But Jesus never said to love others only if they love you first or only if they will reciprocate your respect.
America is a country divided. We are divided on the issue of abortion, on the issue of homosexual marriage, on the issue of Israel’s right to defend itself (even my choice of words on the subject is controversial), on the issue of racial tension in Ferguson, on whatever issue of the week that has nothing to do with politics but, for some unknowable reason, has become a political issue on the Internet and the 24/7 news networks this week.
Consider: A young man was killed by a police officer in Ferguson, Missouri. The country should be united in mourning for the family’s loss and for the police officer who is dealing with the fact that he took a life. We should be united in a desire for justice: If the police officer wrongly fired his weapon, justice demands he go to jail. If the police officer justifiably defended himself, he should be exonerated and allowed back on the police force if he desires.
Consider: Millions of people are suffering from the often-debilitating disease of depression. Some people with depression have killed themselves, the most recent and public of them being Robin Williams. Rather than mourning with his family and offering grace to them in a time of grief, America debated whether suicide is a selfish act or the natural result of a mental illness.
Consider: Innocent children and teachers were hurt and killed in Sandy Hook Elementary School. Again, rather than grieving with the families, we turned it into a national debate about gun control, or the lack thereof.
Why do we do this?
Because we want answers. We want justice. We want to know what we can do to stop these things from ever happening again.

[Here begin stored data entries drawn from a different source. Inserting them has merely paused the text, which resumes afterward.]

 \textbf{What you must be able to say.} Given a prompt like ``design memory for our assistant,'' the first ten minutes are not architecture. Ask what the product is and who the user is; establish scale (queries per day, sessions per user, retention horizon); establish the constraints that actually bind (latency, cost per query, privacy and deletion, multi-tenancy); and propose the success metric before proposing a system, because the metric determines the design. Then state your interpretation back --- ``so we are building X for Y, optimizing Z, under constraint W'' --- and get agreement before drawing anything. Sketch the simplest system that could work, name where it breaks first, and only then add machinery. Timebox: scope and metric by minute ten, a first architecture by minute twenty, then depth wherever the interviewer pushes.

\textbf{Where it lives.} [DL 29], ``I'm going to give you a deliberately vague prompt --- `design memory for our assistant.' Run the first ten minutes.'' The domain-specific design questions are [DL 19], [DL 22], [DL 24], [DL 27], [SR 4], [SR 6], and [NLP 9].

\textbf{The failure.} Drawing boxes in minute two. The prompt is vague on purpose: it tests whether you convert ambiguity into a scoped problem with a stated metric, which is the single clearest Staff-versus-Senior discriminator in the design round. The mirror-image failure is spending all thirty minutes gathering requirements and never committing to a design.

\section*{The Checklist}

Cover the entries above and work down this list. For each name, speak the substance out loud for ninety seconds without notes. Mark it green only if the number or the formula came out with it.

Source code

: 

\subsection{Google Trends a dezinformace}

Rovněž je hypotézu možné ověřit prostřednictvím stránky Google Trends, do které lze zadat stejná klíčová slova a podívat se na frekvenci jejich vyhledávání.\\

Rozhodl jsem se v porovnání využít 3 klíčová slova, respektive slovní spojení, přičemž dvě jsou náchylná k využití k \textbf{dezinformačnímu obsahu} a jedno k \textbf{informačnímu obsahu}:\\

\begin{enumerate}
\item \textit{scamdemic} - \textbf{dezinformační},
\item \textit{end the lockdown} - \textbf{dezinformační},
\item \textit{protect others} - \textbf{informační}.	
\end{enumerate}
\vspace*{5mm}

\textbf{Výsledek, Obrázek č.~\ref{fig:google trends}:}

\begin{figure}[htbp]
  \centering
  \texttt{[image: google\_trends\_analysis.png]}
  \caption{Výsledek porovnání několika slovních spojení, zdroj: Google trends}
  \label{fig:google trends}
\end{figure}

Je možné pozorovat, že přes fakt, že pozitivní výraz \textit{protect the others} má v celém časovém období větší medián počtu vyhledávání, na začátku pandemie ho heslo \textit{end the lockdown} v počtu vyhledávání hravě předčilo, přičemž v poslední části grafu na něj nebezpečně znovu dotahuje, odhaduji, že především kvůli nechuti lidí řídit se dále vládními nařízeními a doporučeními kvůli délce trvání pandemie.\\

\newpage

I believe it is that last desire that causes division. We seem incapable of finding any compromise or middle ground. And as long as we continue to see through the paradigm of “us versus them,” this will never change.
In Ferguson, the argument has become: The cop should be killed versus Officer Wilson lawfully defended himself.

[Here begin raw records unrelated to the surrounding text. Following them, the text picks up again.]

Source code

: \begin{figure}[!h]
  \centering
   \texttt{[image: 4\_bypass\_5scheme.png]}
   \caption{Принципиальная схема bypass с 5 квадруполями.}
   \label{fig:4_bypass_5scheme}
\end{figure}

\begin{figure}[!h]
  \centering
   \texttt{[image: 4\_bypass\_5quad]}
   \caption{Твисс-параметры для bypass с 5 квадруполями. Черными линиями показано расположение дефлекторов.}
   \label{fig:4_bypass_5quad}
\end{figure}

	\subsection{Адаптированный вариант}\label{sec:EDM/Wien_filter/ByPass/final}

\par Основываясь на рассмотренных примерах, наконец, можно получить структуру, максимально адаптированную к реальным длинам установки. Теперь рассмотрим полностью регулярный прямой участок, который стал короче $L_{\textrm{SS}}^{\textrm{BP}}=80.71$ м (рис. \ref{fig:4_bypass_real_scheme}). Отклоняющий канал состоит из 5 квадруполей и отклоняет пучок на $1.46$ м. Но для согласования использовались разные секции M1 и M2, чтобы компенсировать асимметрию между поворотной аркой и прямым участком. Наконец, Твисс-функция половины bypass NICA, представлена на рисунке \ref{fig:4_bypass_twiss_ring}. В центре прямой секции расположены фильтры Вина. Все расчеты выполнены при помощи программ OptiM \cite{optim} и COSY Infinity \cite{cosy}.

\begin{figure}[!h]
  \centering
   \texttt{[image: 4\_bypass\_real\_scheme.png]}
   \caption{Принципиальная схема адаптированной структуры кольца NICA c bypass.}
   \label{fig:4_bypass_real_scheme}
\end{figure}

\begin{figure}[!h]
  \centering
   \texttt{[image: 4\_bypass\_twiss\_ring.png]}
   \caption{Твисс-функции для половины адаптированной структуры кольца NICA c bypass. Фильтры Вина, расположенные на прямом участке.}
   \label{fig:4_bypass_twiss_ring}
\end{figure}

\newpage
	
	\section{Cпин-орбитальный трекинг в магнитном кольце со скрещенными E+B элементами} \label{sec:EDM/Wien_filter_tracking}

In depression, the argument has become: Robin Williams was selfish for killing himself versus People dealing with depression don’t have a choice and we shouldn’t judge.
In Sand Hook, the argument has become: We should get rid of all the guns versus We should make everyone carry a gun.

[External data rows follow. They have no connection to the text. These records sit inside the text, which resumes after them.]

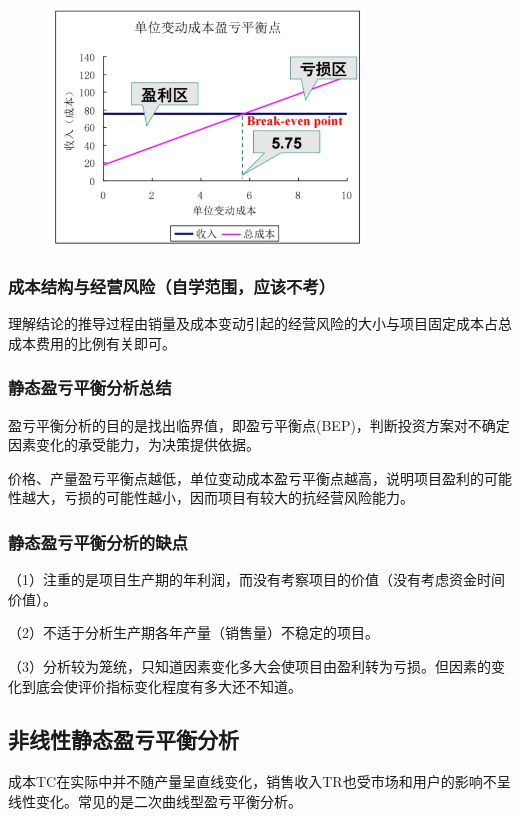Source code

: \begin{figure}[H]
    \centering
    \includegraphics[width=0.75\textwidth]{image/单位变动成本盈亏平衡点.png}
    \label{fig:22}
\end{figure}

\subsubsection{成本结构与经营风险（自学范围，应该不考）}
理解结论的推导过程由销量及成本变动引起的经营风险的大小与项目固定成本占总成本费用的比例有关即可。

\subsubsection{静态盈亏平衡分析总结}
盈亏平衡分析的目的是找出临界值，即盈亏平衡点(BEP)，判断投资方案对不确定因素变化的承受能力，为决策提供依据。

价格、产量盈亏平衡点越低，单位变动成本盈亏平衡点越高，说明项目盈利的可能性越大，亏损的可能性越小，因而项目有较大的抗经营风险能力。

\subsubsection{静态盈亏平衡分析的缺点}
（1）注重的是项目生产期的年利润，而没有考察项目的价值（没有考虑资金时间价值）。

（2）不适于分析生产期各年产量（销售量）不稳定的项目。

（3）分析较为笼统，只知道因素变化多大会使项目由盈利转为亏损。但因素的变化到底会使评价指标变化程度有多大还不知道。

\subsection{非线性静态盈亏平衡分析}
成本TC在实际中并不随产量呈直线变化，销售收入TR也受市场和用户的影响不呈线性变化。常见的是二次曲线型盈亏平衡分析。

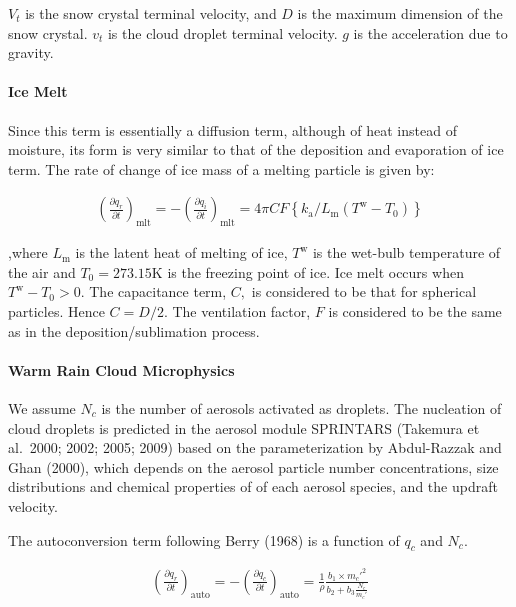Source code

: \(V_{t}\) is the snow crystal terminal velocity, and \(D\) is the maximum dimension of the snow crystal. \(v_{t}\) is the cloud droplet terminal velocity. \(g\) is the acceleration due to gravity.

\hypertarget{ice-melt}{%
\paragraph{Ice Melt}\label{ice-melt}}

Since this term is essentially a diffusion term, although of heat instead of moisture, its form is very similar to that of the deposition and evaporation of ice term. The rate of change of ice mass of
a melting particle is given by:

\begin{eqnarray}
\left(\frac{\partial q_r}{\partial t}\right)_{\text {mlt}}
=-\left(\frac{\partial q_i}{\partial t}\right)_{\text {mlt}}
=4 \pi C F\left\{k_{\mathrm{a}} / L_{\mathrm{m}}\left(T^{\mathrm{w}}-T_{0}\right)\right\}
\end{eqnarray}

,where \(L_{\mathrm{m}}\) is the latent heat of melting of ice, \(T^{\mathrm{w}}\) is the wet-bulb temperature of the air and \(T_{0}=273.15\mathrm{K}\) is the freezing point of ice. Ice melt occurs
when \(T^{\mathrm{w}}-T_{0}>0\). The capacitance term, \(C,\) is considered to be that for spherical particles. Hence \(C=D / 2 .\) The ventilation factor, \(F\) is considered to be the same as in the
deposition/sublimation process.

\hypertarget{warm-rain-cloud-microphysics}{%
\paragraph{Warm Rain Cloud Microphysics}\label{warm-rain-cloud-microphysics}}

We assume \(N_c\) is the number of aerosols activated as droplets. The nucleation of cloud droplets is predicted in the aerosol module SPRINTARS (Takemura et al.~2000; 2002; 2005; 2009) based on the
parameterization by Abdul-Razzak and Ghan (2000), which depends on the aerosol particle number concentrations, size distributions and chemical properties of of each aerosol species, and the updraft
velocity.

The autoconversion term following Berry (1968) is a function of \(q_c\) and \(N_c\).

\begin{eqnarray}
\left(\frac{\partial q_r}{\partial t}\right)_{\text {auto}}
=-\left(\frac{\partial q_c}{\partial t}\right)_{\text {auto}}
=\frac{1}{\rho}
\frac{b_1 \times m_{c}'^{2}}{b_2+b_3 \frac{N_{c}}{m_{c}'}}
\end{eqnarray}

Do any of those arguments represent how you feel about any of those issues? Of course not. They are all straw-man arguments. Your thoughts are more nuanced and developed. Perhaps the way we find middle ground and become a less divided nation is to take time to look beyond the simple arguments of the “other side” or the particular narrative we follow and take time to listen, examine and understand what those we disagree with believe before lashing out in the comments sections of Twitter and Facebook News Feeds. Perhaps we take a minute to “value others above [ourselves]” (Philippians 2:3).
Maybe this won’t change anything. Maybe America will stay divided. Maybe the other side won’t give your side the same respect. But Jesus never said to love others only if they love you first or only if they will reciprocate your respect. In fact, He didn’t add any qualifiers to His command. Instead, He commanded us to love and pray for those who persecute us (Matthew 5:43-48).